Task goal: In the records below, find every line that contains "rank" and list it.

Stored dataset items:

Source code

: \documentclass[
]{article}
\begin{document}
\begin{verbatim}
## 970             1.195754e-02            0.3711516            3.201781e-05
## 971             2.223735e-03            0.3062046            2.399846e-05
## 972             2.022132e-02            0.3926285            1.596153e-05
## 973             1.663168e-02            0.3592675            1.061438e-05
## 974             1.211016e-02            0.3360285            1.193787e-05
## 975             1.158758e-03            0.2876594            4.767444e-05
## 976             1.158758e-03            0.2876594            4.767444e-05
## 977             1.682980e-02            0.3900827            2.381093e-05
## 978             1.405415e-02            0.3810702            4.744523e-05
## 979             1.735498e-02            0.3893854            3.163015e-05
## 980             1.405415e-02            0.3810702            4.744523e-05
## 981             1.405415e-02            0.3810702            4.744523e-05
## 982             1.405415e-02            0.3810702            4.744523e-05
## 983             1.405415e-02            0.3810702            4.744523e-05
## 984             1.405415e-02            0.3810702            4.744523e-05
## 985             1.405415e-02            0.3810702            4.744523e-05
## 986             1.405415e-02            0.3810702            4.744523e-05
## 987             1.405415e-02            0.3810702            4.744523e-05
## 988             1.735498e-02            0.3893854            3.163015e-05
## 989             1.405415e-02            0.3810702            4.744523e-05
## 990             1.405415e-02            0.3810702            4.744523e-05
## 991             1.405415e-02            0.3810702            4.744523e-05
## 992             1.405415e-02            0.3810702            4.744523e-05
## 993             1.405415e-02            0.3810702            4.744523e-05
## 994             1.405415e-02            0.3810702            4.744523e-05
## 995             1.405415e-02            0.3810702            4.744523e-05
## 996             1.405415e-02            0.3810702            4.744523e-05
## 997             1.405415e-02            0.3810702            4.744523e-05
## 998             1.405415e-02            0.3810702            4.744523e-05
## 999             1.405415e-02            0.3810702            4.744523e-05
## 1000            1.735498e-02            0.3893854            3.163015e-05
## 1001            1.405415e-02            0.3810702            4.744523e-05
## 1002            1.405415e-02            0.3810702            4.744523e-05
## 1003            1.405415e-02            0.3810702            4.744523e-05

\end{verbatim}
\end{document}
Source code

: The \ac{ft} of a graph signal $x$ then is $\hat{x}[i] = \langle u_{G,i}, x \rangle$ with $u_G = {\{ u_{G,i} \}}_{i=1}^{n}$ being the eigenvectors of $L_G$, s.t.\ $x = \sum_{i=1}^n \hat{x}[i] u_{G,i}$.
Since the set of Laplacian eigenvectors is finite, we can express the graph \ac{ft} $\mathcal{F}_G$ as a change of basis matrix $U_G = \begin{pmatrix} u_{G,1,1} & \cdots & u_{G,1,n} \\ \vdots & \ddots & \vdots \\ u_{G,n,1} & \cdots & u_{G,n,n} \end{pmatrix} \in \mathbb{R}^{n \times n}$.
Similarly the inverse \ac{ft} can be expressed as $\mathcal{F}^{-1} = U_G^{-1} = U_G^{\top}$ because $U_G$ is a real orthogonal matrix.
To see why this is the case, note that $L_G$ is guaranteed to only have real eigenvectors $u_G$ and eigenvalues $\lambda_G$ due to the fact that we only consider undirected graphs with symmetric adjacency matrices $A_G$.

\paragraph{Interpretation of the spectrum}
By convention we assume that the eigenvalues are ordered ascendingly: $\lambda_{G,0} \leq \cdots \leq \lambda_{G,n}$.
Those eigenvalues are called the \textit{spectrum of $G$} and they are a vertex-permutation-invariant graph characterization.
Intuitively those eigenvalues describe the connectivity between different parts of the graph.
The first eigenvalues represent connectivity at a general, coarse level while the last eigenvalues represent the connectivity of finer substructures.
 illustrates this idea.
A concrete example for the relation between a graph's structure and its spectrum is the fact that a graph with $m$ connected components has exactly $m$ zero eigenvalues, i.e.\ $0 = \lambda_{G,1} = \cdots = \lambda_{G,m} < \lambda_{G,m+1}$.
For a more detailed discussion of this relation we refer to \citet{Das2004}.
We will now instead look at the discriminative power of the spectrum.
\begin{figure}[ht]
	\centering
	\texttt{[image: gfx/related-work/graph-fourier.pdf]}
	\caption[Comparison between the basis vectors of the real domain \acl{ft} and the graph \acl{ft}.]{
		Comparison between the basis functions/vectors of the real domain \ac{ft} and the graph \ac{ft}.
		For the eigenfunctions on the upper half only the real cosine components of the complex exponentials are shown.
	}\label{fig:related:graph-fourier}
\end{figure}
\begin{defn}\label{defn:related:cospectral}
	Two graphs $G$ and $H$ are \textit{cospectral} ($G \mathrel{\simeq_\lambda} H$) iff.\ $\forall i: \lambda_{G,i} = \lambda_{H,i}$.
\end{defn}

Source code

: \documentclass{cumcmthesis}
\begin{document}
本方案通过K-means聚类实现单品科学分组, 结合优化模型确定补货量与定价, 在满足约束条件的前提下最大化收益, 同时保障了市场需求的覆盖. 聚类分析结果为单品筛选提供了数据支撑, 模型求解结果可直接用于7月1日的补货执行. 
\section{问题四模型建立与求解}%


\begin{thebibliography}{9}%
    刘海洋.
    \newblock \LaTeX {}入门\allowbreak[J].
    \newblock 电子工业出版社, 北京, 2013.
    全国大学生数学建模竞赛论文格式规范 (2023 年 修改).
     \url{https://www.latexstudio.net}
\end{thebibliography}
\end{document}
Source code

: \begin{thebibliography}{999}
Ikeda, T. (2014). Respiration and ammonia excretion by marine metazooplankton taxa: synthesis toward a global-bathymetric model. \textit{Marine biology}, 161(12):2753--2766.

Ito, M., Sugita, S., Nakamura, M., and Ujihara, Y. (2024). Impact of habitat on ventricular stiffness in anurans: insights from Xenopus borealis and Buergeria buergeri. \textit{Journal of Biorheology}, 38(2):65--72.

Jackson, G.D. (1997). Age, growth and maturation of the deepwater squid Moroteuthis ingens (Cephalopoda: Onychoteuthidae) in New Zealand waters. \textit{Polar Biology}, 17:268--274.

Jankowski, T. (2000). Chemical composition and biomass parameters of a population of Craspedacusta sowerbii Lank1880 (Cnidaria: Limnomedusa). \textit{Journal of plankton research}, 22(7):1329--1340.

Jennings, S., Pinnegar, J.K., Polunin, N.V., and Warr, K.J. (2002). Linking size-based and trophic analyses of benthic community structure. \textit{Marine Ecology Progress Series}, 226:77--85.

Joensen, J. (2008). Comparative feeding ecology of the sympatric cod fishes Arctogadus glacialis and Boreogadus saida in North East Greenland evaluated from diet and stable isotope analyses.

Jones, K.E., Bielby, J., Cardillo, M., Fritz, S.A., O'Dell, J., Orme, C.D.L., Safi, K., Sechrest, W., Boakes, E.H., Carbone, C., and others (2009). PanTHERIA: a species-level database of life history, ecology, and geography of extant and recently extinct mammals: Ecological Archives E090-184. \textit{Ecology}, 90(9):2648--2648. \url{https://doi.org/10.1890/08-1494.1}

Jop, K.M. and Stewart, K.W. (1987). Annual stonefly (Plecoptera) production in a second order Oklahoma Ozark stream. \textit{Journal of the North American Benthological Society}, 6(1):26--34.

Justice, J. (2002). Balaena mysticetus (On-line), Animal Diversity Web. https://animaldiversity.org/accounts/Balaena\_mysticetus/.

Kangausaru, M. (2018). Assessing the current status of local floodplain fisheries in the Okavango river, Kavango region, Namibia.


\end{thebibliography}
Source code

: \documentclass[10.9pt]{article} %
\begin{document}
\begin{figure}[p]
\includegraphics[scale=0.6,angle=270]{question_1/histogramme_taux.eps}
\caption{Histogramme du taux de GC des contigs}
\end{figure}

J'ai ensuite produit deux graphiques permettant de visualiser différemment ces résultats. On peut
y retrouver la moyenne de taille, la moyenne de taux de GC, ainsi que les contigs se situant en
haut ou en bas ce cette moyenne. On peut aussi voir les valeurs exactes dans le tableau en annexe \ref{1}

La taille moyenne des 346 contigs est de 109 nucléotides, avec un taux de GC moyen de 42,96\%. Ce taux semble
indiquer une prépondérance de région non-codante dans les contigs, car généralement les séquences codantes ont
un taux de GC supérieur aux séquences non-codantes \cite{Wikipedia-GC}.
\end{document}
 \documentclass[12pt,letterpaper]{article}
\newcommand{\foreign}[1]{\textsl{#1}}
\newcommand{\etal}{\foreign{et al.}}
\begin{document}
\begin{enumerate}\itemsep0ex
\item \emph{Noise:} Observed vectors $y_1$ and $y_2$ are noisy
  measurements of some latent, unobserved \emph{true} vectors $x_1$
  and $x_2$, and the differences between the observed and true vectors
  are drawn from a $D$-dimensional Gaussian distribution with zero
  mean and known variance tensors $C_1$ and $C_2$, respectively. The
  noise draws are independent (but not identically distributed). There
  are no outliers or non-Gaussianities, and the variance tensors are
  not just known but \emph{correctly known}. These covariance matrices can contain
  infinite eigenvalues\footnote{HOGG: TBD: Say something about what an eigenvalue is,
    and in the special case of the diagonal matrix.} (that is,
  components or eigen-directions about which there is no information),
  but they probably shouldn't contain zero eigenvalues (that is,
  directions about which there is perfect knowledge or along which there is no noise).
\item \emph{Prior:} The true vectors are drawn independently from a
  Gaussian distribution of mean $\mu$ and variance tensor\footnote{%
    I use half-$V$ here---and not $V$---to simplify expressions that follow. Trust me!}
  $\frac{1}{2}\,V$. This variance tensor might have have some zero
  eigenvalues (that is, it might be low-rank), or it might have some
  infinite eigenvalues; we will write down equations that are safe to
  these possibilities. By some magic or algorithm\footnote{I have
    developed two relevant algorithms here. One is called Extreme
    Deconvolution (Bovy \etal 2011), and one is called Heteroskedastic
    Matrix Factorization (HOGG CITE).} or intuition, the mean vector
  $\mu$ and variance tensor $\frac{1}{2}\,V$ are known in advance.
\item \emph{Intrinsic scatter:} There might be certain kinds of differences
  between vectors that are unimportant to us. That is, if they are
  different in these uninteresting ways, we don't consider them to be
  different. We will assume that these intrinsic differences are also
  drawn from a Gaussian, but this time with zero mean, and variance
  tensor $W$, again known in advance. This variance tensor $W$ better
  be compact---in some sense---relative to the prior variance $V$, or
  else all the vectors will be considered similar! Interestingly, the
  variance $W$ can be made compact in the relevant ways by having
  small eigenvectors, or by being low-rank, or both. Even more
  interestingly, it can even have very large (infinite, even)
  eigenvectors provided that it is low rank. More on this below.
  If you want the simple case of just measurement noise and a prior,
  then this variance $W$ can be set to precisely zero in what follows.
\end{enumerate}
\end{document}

Result of this task:
  eigenvalues (that is, it might be low-rank), or it might have some
  small eigenvectors, or by being low-rank, or both. Even more
  eigenvectors provided that it is low rank. More on this below.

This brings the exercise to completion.